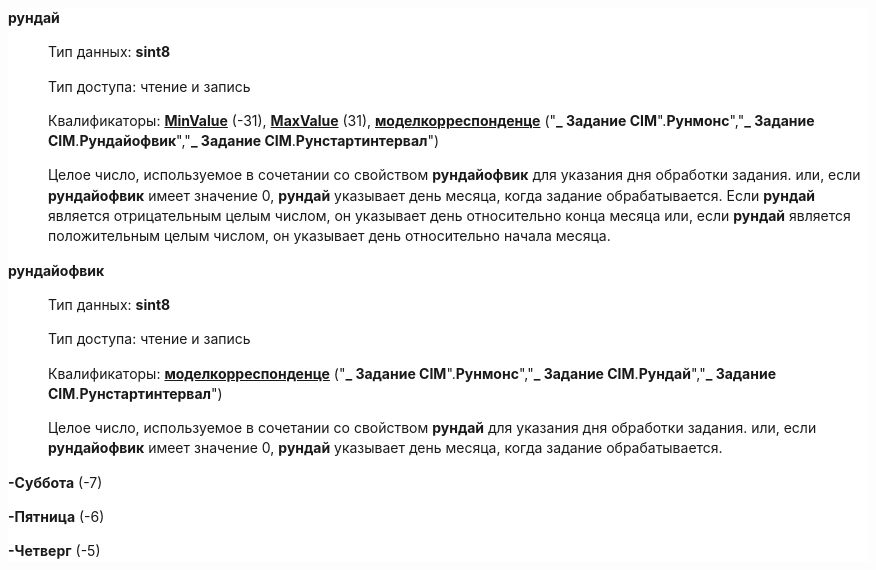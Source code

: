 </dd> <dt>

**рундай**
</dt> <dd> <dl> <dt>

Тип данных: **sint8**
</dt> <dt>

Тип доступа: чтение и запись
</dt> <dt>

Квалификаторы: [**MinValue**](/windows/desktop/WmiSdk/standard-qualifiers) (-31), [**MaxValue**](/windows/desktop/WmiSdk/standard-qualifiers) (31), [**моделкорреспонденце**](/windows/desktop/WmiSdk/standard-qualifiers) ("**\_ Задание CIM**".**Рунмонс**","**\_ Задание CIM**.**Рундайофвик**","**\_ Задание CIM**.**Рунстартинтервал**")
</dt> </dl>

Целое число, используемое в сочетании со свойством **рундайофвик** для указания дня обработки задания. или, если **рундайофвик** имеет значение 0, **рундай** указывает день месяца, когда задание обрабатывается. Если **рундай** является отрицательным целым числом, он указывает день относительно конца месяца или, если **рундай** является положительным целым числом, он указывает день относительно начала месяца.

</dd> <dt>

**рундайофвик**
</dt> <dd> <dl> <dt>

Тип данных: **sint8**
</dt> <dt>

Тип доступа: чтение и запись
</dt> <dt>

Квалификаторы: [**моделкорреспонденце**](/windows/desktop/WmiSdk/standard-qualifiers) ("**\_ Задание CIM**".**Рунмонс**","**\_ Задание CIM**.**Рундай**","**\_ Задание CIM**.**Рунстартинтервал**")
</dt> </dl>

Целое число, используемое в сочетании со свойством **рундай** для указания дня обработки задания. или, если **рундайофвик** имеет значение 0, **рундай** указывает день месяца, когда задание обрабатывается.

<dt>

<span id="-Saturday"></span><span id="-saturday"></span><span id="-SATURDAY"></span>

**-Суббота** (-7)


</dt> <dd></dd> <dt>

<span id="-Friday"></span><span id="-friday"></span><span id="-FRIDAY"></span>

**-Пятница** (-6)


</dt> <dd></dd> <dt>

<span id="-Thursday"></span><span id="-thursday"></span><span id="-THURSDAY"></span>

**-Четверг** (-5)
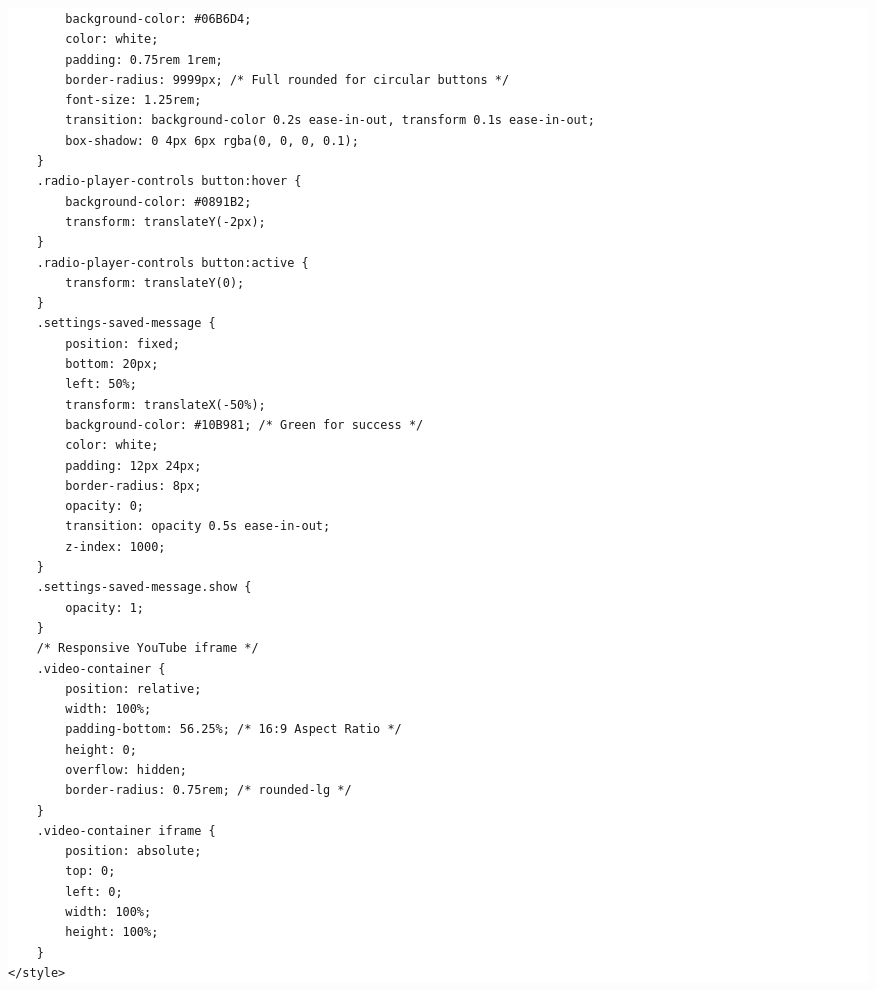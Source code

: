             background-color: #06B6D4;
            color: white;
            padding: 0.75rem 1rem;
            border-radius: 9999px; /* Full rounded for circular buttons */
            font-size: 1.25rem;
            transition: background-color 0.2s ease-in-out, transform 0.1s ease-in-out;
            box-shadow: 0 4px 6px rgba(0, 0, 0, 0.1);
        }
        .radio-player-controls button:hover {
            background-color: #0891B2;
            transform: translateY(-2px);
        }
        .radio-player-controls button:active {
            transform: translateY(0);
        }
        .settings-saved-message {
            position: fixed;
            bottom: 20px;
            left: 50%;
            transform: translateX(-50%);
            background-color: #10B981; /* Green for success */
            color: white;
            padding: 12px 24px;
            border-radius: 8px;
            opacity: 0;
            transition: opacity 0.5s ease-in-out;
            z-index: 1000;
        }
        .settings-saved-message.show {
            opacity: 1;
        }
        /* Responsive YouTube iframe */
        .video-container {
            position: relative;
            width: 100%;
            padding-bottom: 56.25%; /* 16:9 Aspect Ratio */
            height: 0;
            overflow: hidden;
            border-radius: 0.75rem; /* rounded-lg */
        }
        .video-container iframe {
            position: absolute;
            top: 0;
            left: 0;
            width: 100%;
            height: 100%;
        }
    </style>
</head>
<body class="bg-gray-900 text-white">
-=-=-=-=-
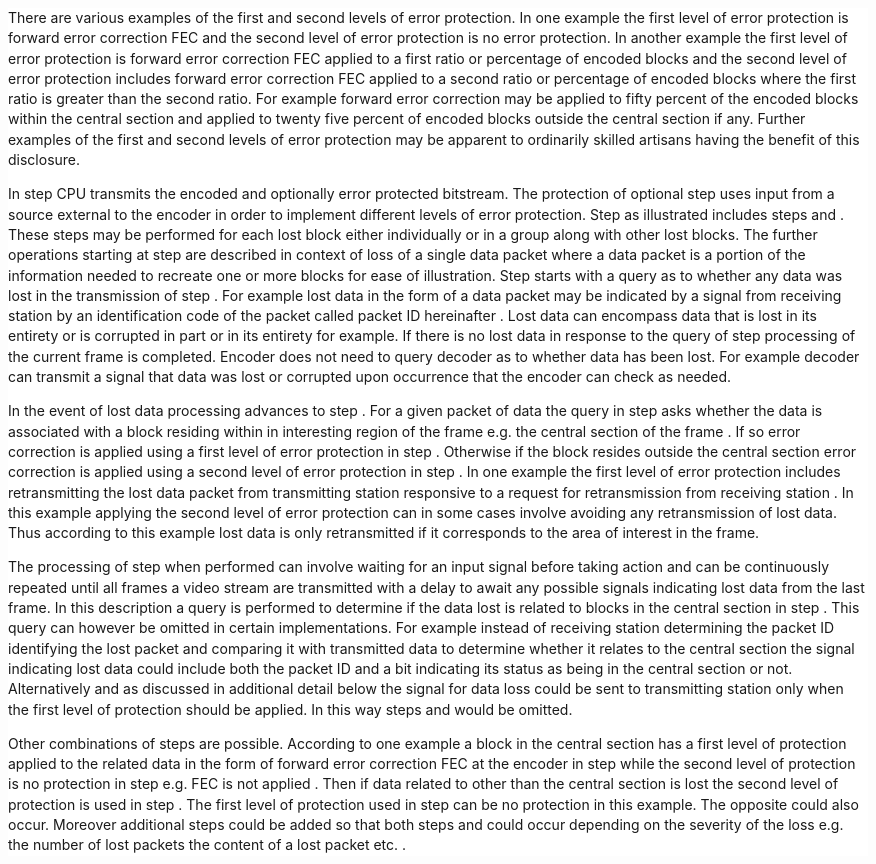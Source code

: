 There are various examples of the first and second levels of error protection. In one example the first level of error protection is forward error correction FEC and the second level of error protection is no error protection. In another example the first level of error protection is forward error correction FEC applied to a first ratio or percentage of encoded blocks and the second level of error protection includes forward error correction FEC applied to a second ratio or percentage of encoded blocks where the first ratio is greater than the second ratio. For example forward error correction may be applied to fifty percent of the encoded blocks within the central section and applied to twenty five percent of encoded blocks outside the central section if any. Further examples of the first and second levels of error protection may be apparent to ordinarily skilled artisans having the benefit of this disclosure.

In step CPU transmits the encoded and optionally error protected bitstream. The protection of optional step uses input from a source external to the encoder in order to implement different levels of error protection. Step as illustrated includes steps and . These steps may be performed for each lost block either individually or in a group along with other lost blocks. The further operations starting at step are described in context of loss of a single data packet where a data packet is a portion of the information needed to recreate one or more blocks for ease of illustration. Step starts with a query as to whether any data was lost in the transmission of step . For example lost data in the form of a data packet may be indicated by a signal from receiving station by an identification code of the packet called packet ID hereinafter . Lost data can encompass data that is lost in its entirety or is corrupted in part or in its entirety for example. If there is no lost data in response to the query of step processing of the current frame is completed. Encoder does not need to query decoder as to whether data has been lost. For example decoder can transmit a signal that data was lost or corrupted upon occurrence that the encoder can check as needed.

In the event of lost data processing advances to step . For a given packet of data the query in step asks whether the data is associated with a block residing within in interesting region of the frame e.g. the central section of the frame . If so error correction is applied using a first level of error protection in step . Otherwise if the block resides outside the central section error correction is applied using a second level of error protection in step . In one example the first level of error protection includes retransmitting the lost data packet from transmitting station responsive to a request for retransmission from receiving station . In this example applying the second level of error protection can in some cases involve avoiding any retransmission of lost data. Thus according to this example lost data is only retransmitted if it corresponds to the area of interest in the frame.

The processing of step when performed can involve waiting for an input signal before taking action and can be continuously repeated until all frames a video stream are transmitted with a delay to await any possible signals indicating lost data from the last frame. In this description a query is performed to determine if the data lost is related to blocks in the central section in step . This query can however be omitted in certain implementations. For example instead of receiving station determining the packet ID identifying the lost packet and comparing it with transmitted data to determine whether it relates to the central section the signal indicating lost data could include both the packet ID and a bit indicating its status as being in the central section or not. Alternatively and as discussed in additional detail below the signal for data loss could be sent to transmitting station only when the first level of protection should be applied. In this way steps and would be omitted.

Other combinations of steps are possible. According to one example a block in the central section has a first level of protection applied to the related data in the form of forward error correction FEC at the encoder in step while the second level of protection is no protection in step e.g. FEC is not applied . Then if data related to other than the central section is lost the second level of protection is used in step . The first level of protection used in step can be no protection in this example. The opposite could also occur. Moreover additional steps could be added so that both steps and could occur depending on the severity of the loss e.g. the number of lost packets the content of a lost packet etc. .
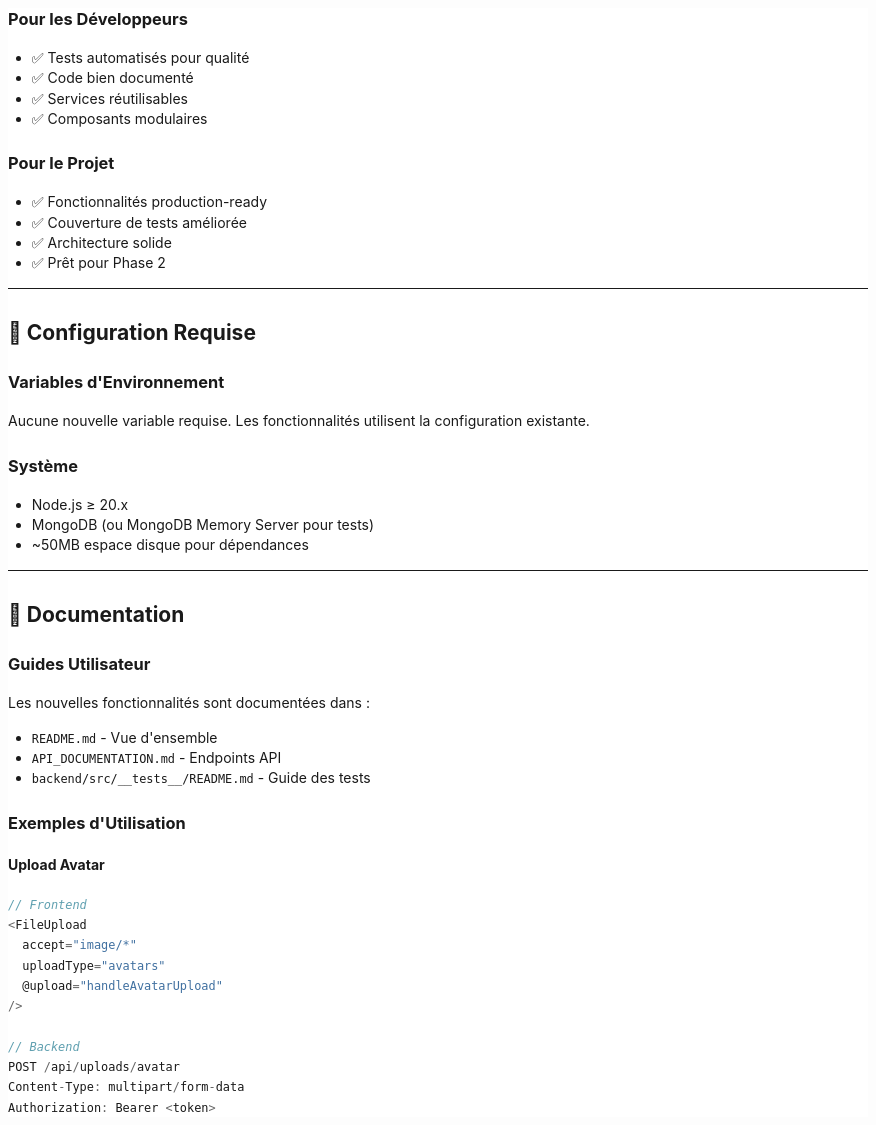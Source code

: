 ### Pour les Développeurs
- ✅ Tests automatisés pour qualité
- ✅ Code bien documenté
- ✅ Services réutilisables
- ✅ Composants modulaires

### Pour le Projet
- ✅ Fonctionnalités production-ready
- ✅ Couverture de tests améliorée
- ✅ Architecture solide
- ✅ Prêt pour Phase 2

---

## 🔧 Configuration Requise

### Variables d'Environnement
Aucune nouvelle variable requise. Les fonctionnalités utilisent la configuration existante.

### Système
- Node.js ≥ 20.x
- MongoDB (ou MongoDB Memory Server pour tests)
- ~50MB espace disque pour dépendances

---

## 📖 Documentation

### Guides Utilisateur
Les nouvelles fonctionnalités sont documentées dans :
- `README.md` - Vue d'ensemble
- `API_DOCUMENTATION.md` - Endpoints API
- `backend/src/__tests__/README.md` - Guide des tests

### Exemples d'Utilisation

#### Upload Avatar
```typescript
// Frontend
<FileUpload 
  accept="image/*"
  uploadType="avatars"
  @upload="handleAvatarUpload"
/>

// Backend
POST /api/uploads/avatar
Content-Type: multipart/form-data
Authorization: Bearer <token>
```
-=-=-=-=-
What you should do — Copy every line of the material above in which the word "desktop" appears.

Answer for this exercise —
Квалификаторы: [**MinValue**](/windows/desktop/WmiSdk/standard-qualifiers) (-31), [**MaxValue**](/windows/desktop/WmiSdk/standard-qualifiers) (31), [**моделкорреспонденце**](/windows/desktop/WmiSdk/standard-qualifiers) ("**\_ Задание CIM**".**Рунмонс**","**\_ Задание CIM**.**Рундайофвик**","**\_ Задание CIM**.**Рунстартинтервал**")
Квалификаторы: [**моделкорреспонденце**](/windows/desktop/WmiSdk/standard-qualifiers) ("**\_ Задание CIM**".**Рунмонс**","**\_ Задание CIM**.**Рундай**","**\_ Задание CIM**.**Рунстартинтервал**")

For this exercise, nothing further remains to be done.